One of the keys to the film seems to be Amy Adams as Lancaster’s wife, pulling strings from the sidelines, constantly course-correcting her husband and focusing his salesman’s nature in the right directions.  She burns with a zealot’s heat that even Lancaster can’t fully commit to, and it is obvious that she would be more than happy to destroy anyone she views as an enemy of The Cause.  She is suspicious of Freddie, but more than that, she’s aware that he seems to speak to some part of Lancaster that yearns to be more free, more animal, and she knows exactly how to get her husband back on track.  It’s not a performance we’ve ever seen from her before, and it’s hard to reconcile this hard-faced woman with the cheery rom-com version of Adams we’ve seen in so many films before.  There’s a scene where Freddie imagines all the women in a room naked as he watches Lancaster dance among them, singing to them, and Adams sits in a chair, naked and seemingly pregnant, one of the least vain images I can imagine.
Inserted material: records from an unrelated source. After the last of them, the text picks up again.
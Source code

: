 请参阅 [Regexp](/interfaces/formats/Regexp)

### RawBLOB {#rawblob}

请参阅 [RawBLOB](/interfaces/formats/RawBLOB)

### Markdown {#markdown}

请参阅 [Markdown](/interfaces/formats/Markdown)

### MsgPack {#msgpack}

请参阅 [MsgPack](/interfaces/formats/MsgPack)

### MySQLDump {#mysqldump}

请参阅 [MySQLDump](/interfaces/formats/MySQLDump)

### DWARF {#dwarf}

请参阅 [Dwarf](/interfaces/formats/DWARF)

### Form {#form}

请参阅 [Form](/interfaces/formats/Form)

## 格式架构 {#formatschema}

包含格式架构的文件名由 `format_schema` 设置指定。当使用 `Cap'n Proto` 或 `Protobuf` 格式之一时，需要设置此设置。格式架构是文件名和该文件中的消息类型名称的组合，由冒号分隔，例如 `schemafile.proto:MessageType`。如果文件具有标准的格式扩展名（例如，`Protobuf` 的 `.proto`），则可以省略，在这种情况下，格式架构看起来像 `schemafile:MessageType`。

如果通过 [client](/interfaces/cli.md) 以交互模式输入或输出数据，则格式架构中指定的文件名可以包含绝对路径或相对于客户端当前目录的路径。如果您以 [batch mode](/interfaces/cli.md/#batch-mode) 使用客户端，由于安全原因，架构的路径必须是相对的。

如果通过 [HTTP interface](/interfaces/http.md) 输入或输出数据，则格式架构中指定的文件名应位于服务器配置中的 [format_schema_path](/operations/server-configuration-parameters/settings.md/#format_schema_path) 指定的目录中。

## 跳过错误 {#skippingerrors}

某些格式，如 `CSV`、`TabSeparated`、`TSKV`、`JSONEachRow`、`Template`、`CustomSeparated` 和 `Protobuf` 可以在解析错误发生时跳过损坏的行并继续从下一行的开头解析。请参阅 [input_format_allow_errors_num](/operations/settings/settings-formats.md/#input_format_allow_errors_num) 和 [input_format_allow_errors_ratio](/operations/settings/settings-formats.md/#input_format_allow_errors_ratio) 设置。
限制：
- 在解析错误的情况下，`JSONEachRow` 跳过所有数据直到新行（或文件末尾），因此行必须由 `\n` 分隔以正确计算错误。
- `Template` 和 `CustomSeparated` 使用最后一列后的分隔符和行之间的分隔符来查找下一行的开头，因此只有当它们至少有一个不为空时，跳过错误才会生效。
And while I think the character work is all interesting and pitch-perfect, I’m not sure the film ever really does anything aside from set up this dynamic, Freddie struggling to find some sort of peace in this process, constantly straining to find meaning in Lancaster’s work.  The film has an ominous underbelly, aided quite a bit by Jonny Greenwood’s alarming score, which throbs with menace, but it remains unexplored, unreleased, tension without resolution.  Even at the end of the film, there is nothing like a conclusion offered up.  The photography by Mihai Malaimare Jr. is gorgeous, and you can tell that it was shot in 65MM, particularly when it comes to the many sequences that are just close-ups of these faces.  There is a lush, rich, hyper-clear quality to the movie that is hypnotic, but I felt myself resolutely outside of the experience as a viewer.  I don’t need Anderson to hit any conventional story beats, and there’s no comment I hate more about a film than that the main character isn’t “likable,” but in this case, the film almost seems stubborn about the way it refuses to offer up any sort of closure or clarity.  And as far as the Scientology comparison are concerned, I can certainly see how this lines up with the details of Hubbard’s early days with his organization, but it’s hardly an expose or an attack.  That’s just a perfect example of how to build and protect a cult in the mainstream, so Anderson uses those similarities to give a grounded sense of reality to The Cause.  That’s all.

I would never call this a “bad” film, because it’s not.  It is expertly crafted, and I am sure actors will watch this work for decades to come to see how close to the bone you can play pain and rage, but it is a film I can’t claim to love, and that depresses me.  “The Master,” like Lancaster Dodd himself, offers up lots of talk and lots of sound and fury, but no answers, and it is one of the most frustrating experiences of the year for me as a result.

“The Master” opens in theaters in limited release on September 14, and then rolls out wider on the 21st.